Unless you were having a houseful of people, you're going to have
Italian Stuffed Shells
1 box of JUMBO pasta shells
1 lb. of mozzarella cheese
2lb. ricotta cheese
S & P
A couple tbsp. chopped parsley
Grated Romano cheese
Your favorite spaghetti sauce, homemade or not but homemade is better
Cook pasta shells till al dente. Cook them too long and
they fall apart. You want them done but still with a bit of bite to
them. Drain and let cool.
Meanwhile make the stuffing. Cut up the mozzarella cheese
into cubes about 1/2 in. Some folks shred the cheese on a grater and
you certainly can do that but we like chunks of melty cheese in these
better. Put into lg. bowl with ricotta. I used part skim but it doesn't
matter what kind you use.
Chop some parsley, I do about 2-3tb. You will be tasting
this so if you feel it needs more when you taste add it but I start with
this. Add S & P. I add alot of pepper but go ez on the salt since
the grated Romano adds alot. I buy a big chunk of Romano and freshly
grate it but you can buy what you want. We use it alot so I always have a
chunk around here. I would say start with about a 1/2c. and mix it in,
then taste. You want it to have flavor but not be salty or bland. You
need to add enough of the things to the mix so that it is not bland.

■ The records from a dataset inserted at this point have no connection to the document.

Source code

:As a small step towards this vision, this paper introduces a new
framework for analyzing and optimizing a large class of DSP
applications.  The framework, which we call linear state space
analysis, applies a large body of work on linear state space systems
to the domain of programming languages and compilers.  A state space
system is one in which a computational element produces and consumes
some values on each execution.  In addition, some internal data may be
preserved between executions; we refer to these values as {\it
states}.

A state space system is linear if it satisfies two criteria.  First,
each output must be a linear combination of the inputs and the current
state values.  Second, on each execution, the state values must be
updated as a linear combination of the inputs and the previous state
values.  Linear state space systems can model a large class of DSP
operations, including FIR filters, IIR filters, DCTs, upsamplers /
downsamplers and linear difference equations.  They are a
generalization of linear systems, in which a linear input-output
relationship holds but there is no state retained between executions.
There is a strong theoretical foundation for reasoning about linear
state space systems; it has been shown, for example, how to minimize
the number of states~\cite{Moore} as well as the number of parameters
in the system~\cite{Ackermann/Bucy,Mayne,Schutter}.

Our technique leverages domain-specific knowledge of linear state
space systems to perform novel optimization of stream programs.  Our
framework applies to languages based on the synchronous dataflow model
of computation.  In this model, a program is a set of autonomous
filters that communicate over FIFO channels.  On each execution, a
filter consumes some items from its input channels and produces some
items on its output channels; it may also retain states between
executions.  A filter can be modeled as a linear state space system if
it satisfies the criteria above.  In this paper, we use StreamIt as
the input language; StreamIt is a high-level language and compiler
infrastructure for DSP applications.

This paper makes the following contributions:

When its to your taste, add the eggs and beat in well.
Take each shell and stuff till full. I use one lg. soup spoon and one
big scoop is usually enough. The shells are ez to fill if you squeeze
them gently from end to end. They are a bit like those old fashioned
coin purses that you squeezed to open. Place shells in lg. baking pan.
It will fill a 13 x 9 pan with some leftover. Just put them in a smaller
pan. Pour spaghetti sauce over to just cover. You will use the rest
when you serve these. Sprinkle with Parmesan. Cover with foil.
at 350 till hot and bubbly about 30min. or so. These are quite filling
so a serving of 4 is plenty for most people. Top with hot spaghetti
sauce and serve.
Sometimes I make this in two smaller pans and
freeze one unbaked for another meal. I also roughly cut up any broken
cooked shells and toss them in the pan before I put the sauce on. They
cant be filled but they are still pasta, so why waste them?